Peter Lotharius Oxholm (10 July 1753 – 27 July 1827) was a Danish officer and colonial administrator whose career combined Royal Danish Army advancement with senior civil office in the Danish West Indies. Born in Copenhagen, he entered military training early and, after service connected to Danish state projects and colonial defense surveys, became closely tied to St. Croix through marriage and plantation ownership. In the Napoleonic era’s “English Wars” context for Denmark, he held senior militia command on Zealand and fought (and was captured) in the 1807 fighting around Køge. He later returned to colonial government as governor-general in 1815–1816, after being appointed in 1814, and was promoted to generalløjtnant the same year.

Oxholm began a land-military education as a youth, entering as a cadet (landkadet) in 1763. He progressed through early service in the royal environment as a page and subsequently held an infantry lieutenancy (infanteriløjtnant). From 1774 he was employed on preparatory works for the Eider Canal (Ejderkanalen), a major Danish infrastructure project linking waterways and requiring organized engineering and surveying work. In 1777 he published a revised translation of a German work on field-engineering (feltingeniørkunst). That same year he was dispatched as a lieutenant (løjtnant) to the Danish West Indies to examine and report on the islands’ defensive condition, a mission connected to the strategic pressures of the era of the American Revolutionary War and wider Atlantic conflict.
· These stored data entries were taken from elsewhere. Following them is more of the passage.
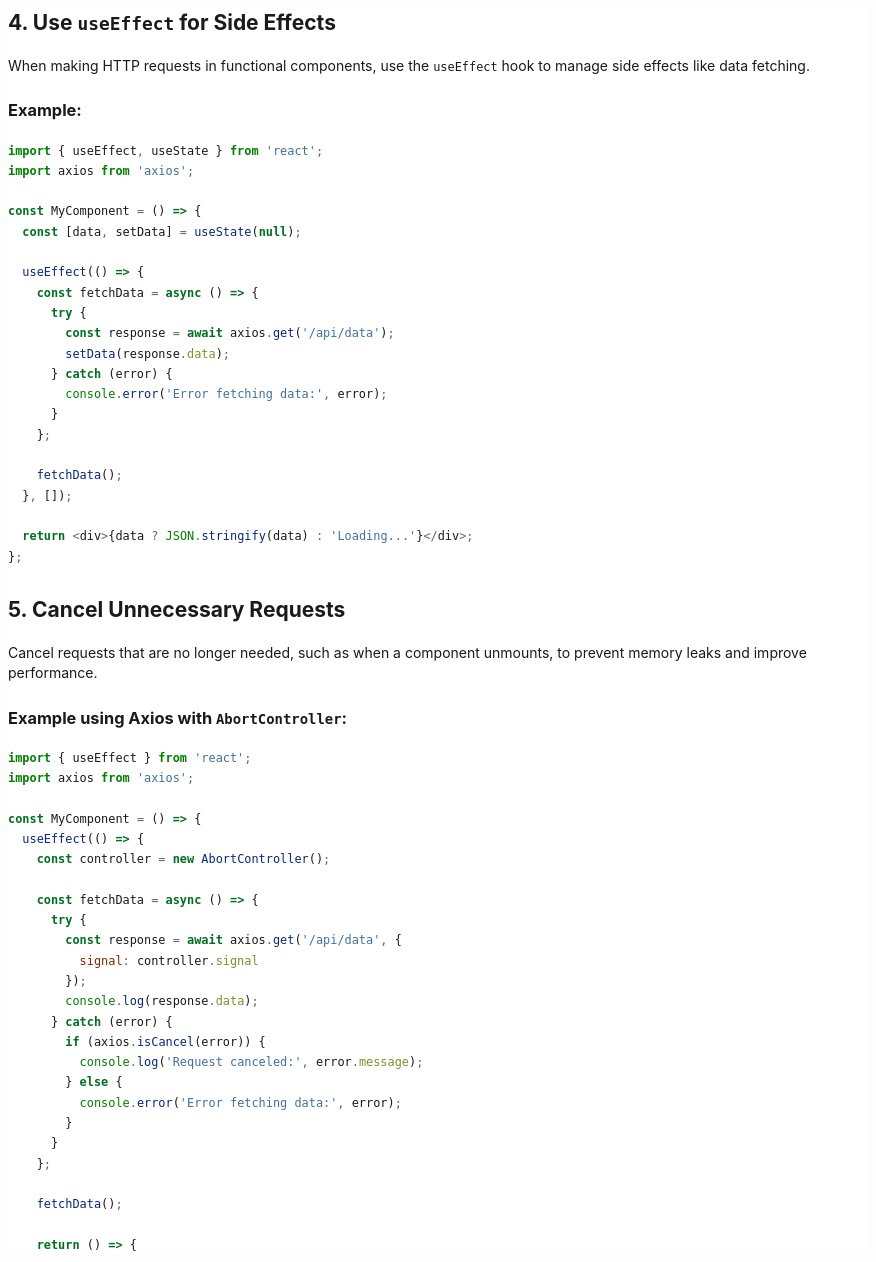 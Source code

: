 ## 4. **Use `useEffect` for Side Effects**

When making HTTP requests in functional components, use the `useEffect` hook to manage side effects like data fetching.

### Example:

```javascript
import { useEffect, useState } from 'react';
import axios from 'axios';

const MyComponent = () => {
  const [data, setData] = useState(null);

  useEffect(() => {
    const fetchData = async () => {
      try {
        const response = await axios.get('/api/data');
        setData(response.data);
      } catch (error) {
        console.error('Error fetching data:', error);
      }
    };

    fetchData();
  }, []);

  return <div>{data ? JSON.stringify(data) : 'Loading...'}</div>;
};
```

## 5. **Cancel Unnecessary Requests**

Cancel requests that are no longer needed, such as when a component unmounts, to prevent memory leaks and improve performance.

### Example using Axios with `AbortController`:

```javascript
import { useEffect } from 'react';
import axios from 'axios';

const MyComponent = () => {
  useEffect(() => {
    const controller = new AbortController();

    const fetchData = async () => {
      try {
        const response = await axios.get('/api/data', {
          signal: controller.signal
        });
        console.log(response.data);
      } catch (error) {
        if (axios.isCancel(error)) {
          console.log('Request canceled:', error.message);
        } else {
          console.error('Error fetching data:', error);
        }
      }
    };

    fetchData();

    return () => {
```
His first West Indian stay lasted from 1778 to 1780 and produced a substantial defensive report preserved in Danish state archives, alongside drawings and accurate maps made during this and later colonial periods. In 1779, while in the islands, he married Marie Heyliger (also seen as Maria Heyliger in some English-language renderings), connecting him to a prominent planter family on St. Croix. Within a few years he returned again to St. Croix and established himself as a plantation owner, becoming deeply involved in the plantation economy and the enslaved-labor system that sustained it. His later estate holdings included plantations on St. Croix such as St. George Hill, Sally’s Fancy, Concordia (East), and Hope.

Oxholm entered colonial administration formally in the early 1790s. In 1792 he was appointed stadthauptmand on St. Croix, was promoted to Major, and was made commander of the militia on the island. In 1793 he became 3rd government councillor (3. regeringsråd), and in 1795 advanced to 2nd government councillor (2. regeringsråd). These appointments placed him among the senior governing officials during a period when Denmark’s Caribbean colonies balanced commercial imperatives, security concerns, and the management of enslaved labor and free people of color within a rigid colonial order.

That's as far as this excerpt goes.